I came to college not knowing what I wanted to study. Everybody told me it was better that way, as it would offer me more opportunities to explore and discover what I'm truly interested in. My first semester I was a little uneasy, but I figured that I had almost three semesters before I had to declare my concentration, so I shopped classes that interested me. Although I was exploring around 10 different classes in subjects ranging from chemistry to anthropology, I settled on four amazing classes that I really enjoyed.
Then second semester Shopping Week rolled around and I still had no idea what I wanted to study. All of the people around me seemed to have their lives figured out. They all came to college knowing exactly what they wanted and Shopping Week was nothing more than another week of classes for them. Suddenly I became concerned that if I didn't commit to something now, I would somehow fall behind. I was also contemplating concentrating in MCB or HDRB as a pre-med student, but the overwhelming number of requirements in math, chemistry, physics, and biology were incredibly daunting. I shopped classes for what felt like nearly every concentration offered at Harvard in a futile effort to find something that sparked something within me and told me "this is what I want to study." But I never found that spark. The classes that I shopped were all enjoyable and I would have been happy taking any of them, but that feeling of compulsion just wasn't there because the confusion inside me was simply too suffocating.
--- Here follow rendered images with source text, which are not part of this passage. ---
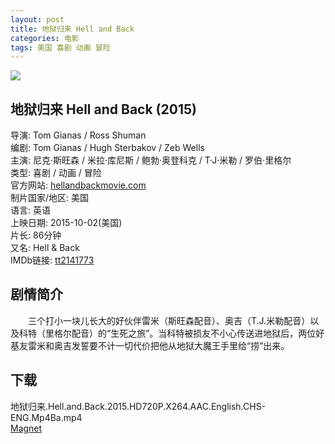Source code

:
 ```yaml
---
layout: post
title: 地狱归来 Hell and Back
categories: 电影
tags: 美国 喜剧 动画 冒险
---
```


[![](http://i13.tietuku.cn/25a8c6a106296d15t.jpg)](http://i13.tietuku.cn/25a8c6a106296d15.jpg)

## 地狱归来 Hell and Back (2015)
导演: Tom Gianas / Ross Shuman  
编剧: Tom Gianas / Hugh Sterbakov / Zeb Wells  
主演: 尼克·斯旺森 / 米拉·库尼斯 / 鲍勃·奥登科克 / T·J·米勒 / 罗伯·里格尔  
类型: 喜剧 / 动画 / 冒险  
官方网站: [hellandbackmovie.com](http://hellandbackmovie.com/)  
制片国家/地区: 美国  
语言: 英语  
上映日期: 2015-10-02(美国)  
片长: 86分钟  
又名: Hell & Back  
IMDb链接: [tt2141773](http://www.imdb.com/title/tt2141773)

## 剧情简介
　　三个打小一块儿长大的好伙伴雷米（斯旺森配音）、奥吉（T.J.米勒配音）以及科特（里格尔配音）的“生死之旅”。当科特被损友不小心传送进地狱后，两位好基友雷米和奥吉发誓要不计一切代价把他从地狱大魔王手里给“捞”出来。

## 下载
地狱归来.Hell.and.Back.2015.HD720P.X264.AAC.English.CHS-ENG.Mp4Ba.mp4  
[Magnet](magnet:?xt=urn:btih:102f488f16c40e3adcad650144a990c25c7c98b7&tr=http://bt.mp4ba.com:2710/announce)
I was so confused, in fact, that I ended up enrolling in a Freshman Seminar called "How did the first stars and galaxies form?" because, well... why not?
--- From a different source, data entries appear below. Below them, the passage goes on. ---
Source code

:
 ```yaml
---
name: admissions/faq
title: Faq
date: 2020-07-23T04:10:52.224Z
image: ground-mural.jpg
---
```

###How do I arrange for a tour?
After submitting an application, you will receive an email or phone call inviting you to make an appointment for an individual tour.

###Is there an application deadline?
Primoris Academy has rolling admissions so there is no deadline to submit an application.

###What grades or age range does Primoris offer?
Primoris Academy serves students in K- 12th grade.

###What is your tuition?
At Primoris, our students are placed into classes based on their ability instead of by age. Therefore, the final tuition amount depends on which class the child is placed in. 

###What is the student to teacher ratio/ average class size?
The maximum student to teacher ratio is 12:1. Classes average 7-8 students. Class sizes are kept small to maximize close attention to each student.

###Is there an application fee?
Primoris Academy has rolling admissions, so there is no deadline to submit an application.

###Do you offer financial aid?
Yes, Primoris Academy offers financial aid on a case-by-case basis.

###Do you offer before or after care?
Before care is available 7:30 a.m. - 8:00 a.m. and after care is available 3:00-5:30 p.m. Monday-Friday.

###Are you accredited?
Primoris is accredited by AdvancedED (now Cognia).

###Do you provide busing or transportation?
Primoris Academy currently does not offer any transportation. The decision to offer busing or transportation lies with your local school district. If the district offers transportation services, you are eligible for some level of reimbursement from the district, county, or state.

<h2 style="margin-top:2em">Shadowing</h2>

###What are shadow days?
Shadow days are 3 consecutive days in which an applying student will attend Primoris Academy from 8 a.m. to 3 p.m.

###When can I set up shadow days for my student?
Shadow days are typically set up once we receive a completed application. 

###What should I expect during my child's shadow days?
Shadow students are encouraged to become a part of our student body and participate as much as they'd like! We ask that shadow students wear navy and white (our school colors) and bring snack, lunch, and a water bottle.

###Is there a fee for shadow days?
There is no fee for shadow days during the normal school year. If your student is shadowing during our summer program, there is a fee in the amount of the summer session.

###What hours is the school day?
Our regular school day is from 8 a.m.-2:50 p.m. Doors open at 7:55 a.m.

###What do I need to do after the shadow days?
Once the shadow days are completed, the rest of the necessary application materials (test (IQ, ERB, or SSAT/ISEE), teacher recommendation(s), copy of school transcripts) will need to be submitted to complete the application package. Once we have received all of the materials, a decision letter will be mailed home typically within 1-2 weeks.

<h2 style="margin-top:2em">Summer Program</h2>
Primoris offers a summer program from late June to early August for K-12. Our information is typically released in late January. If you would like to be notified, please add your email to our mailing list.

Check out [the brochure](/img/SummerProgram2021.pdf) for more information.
I spent hours locked in my room researching different concentrations, analyzed q-scores for various classes, and asked just about everyone I knew for advice. For the first time in my life (other than that time I ended up at BU while going for a run), I was completely lost. Harvard offers its students an extraordinary level of independence, but as someone who had never felt such academic freedom, I felt helpless.
As of Friday, I've enrolled in four classes. They are all completely unrelated and may end up being useless in the future, but that doesn't matter because they all interest me. This stressful 5-day period known as Shopping Week has taught me that it's okay to be confused. Part of the college experience is learning how to be independent and cope with life's stressful moments. The world isn't going to end simply because I haven't planned out my entire life as an 18-year-old.
As I was scrolling through Facebook, avoiding sectioning for Expos, I came across this image:
The best is yet to come. And if you already know exactly what that is.. well, it just isn't nearly as exciting.